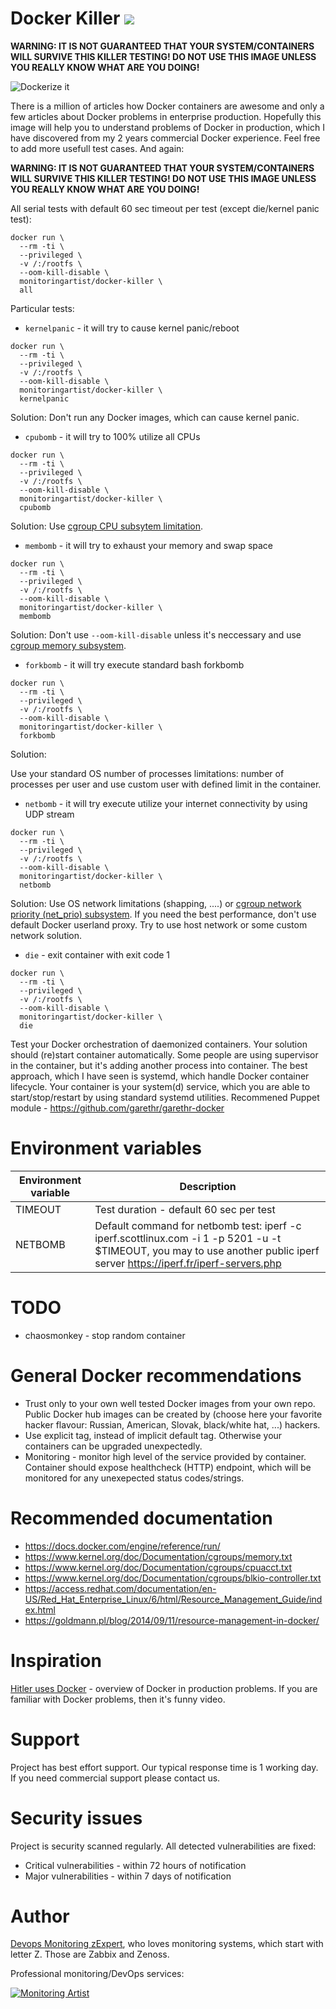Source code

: # Docker Killer [![](https://badge.imagelayers.io/monitoringartist/docker-killer:latest.svg)](https://imagelayers.io/?images=monitoringartist/docker-killer:latest)

**WARNING: IT IS NOT GUARANTEED THAT YOUR SYSTEM/CONTAINERS WILL SURVIVE THIS KILLER TESTING! DO NOT USE THIS IMAGE UNLESS YOU REALLY KNOW WHAT ARE YOU DOING!**

![Dockerize it](http://i.imgur.com/V8KfCpj.jpg)

There is a million of articles how Docker containers are awesome and only a few articles about Docker problems in enterprise production. Hopefully this image will help you to understand problems of Docker in production, which I have discovered from my 2 years commercial Docker experience. Feel free to add more usefull test cases. And again:

**WARNING: IT IS NOT GUARANTEED THAT YOUR SYSTEM/CONTAINERS WILL SURVIVE THIS KILLER TESTING! DO NOT USE THIS IMAGE UNLESS YOU REALLY KNOW WHAT ARE YOU DOING!**

All serial tests with default 60 sec timeout per test (except die/kernel panic test):

```
docker run \
  --rm -ti \
  --privileged \
  -v /:/rootfs \
  --oom-kill-disable \
  monitoringartist/docker-killer \
  all
```

Particular tests:

* `kernelpanic` - it will try to cause kernel panic/reboot

```
docker run \
  --rm -ti \
  --privileged \
  -v /:/rootfs \
  --oom-kill-disable \
  monitoringartist/docker-killer \
  kernelpanic  
```

Solution: Don't run any Docker images, which can cause kernel panic.

* `cpubomb` - it will try to 100% utilize all CPUs

```
docker run \
  --rm -ti \
  --privileged \
  -v /:/rootfs \
  --oom-kill-disable \
  monitoringartist/docker-killer \
  cpubomb
```

Solution: Use [cgroup CPU subsytem limitation](https://access.redhat.com/documentation/en-US/Red_Hat_Enterprise_Linux/6/html/Resource_Management_Guide/sec-cpu.html).

* `membomb` - it will try to exhaust your memory and swap space

```
docker run \
  --rm -ti \
  --privileged \
  -v /:/rootfs \
  --oom-kill-disable \
  monitoringartist/docker-killer \
  membomb
```

Solution: Don't use `--oom-kill-disable` unless it's neccessary and use [cgroup memory subsystem](https://access.redhat.com/documentation/en-US/Red_Hat_Enterprise_Linux/6/html/Resource_Management_Guide/sec-memory.html).

* `forkbomb` - it will try execute standard bash forkbomb 

```
docker run \
  --rm -ti \
  --privileged \
  -v /:/rootfs \
  --oom-kill-disable \
  monitoringartist/docker-killer \
  forkbomb
```

Solution:

Use your standard OS number of processes limitations: number of processes per user and use custom user with defined limit in the container.   
 
* `netbomb` - it will try execute utilize your internet connectivity by using UDP stream 

```
docker run \
  --rm -ti \
  --privileged \
  -v /:/rootfs \
  --oom-kill-disable \
  monitoringartist/docker-killer \
  netbomb
```

Solution: Use OS network limitations (shapping, ....) or [cgroup network priority (net_prio) subsystem](https://access.redhat.com/documentation/en-US/Red_Hat_Enterprise_Linux/6/html/Resource_Management_Guide/net_prio.html). If you need the best performance, don't use default Docker userland proxy. Try to use host network or some custom network solution.

* `die` - exit container with exit code 1
 
```
docker run \
  --rm -ti \
  --privileged \
  -v /:/rootfs \
  --oom-kill-disable \
  monitoringartist/docker-killer \
  die
```

Test your Docker orchestration of daemonized containers. Your solution should (re)start container automatically. Some people are using supervisor in the container, but it's adding another process into container. The best approach, which I have seen is systemd, which handle Docker container lifecycle. Your container is your system(d) service, which you are able to start/stop/restart by using standard systemd utilities. Recommened Puppet module - https://github.com/garethr/garethr-docker

# Environment variables

| Environment variable | Description |
| -------------------- | ----------- |
| TIMEOUT | Test duration - default 60 sec per test | 
| NETBOMB | Default command for netbomb test: iperf -c iperf.scottlinux.com -i 1 -p 5201 -u -t $TIMEOUT, you may to use another public iperf server https://iperf.fr/iperf-servers.php |

# TODO

* chaosmonkey - stop random container

# General Docker recommendations

* Trust only to your own well tested Docker images from your own repo. Public Docker hub images can be created by (choose here your favorite hacker flavour: Russian, American, Slovak, black/white hat, ...) hackers.
* Use explicit tag, instead of implicit default tag. Otherwise your containers can be upgraded unexpectedly.
* Monitoring - monitor high level of the service provided by container. Container should expose healthcheck (HTTP) endpoint, which will be monitored for any unexepected status codes/strings.

# Recommended documentation

- https://docs.docker.com/engine/reference/run/
- https://www.kernel.org/doc/Documentation/cgroups/memory.txt
- https://www.kernel.org/doc/Documentation/cgroups/cpuacct.txt
- https://www.kernel.org/doc/Documentation/cgroups/blkio-controller.txt
- https://access.redhat.com/documentation/en-US/Red_Hat_Enterprise_Linux/6/html/Resource_Management_Guide/index.html
- https://goldmann.pl/blog/2014/09/11/resource-management-in-docker/

# Inspiration

[Hitler uses Docker](https://www.youtube.com/watch?v=PivpCKEiQOQ) - overview of Docker in production problems. If you are familiar with Docker problems, then it's funny video.

# Support

Project has best effort support. Our typical response time is 1 working day. If you need commercial support please contact us.

# Security issues

Project is security scanned regularly. All detected vulnerabilities are fixed:

* Critical vulnerabilities - within 72 hours of notification
* Major vulnerabilities - within 7 days of notification

# Author

[Devops Monitoring zExpert](http://www.jangaraj.com 'DevOps / Docker / Kubernetes / Zabbix / Zenoss / Monitoring'), 
who loves monitoring systems, which start with letter Z. 
Those are Zabbix and Zenoss.

Professional monitoring/DevOps services:

[![Monitoring Artist](http://monitoringartist.com/img/github-monitoring-artist-logo.jpg)](http://www.monitoringartist.com 'DevOps / Docker / Kubernetes / Zabbix / Zenoss / Monitoring')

.....

From the entries above, copy every line containing the word "Environment".

# Environment variables
| Environment variable | Description |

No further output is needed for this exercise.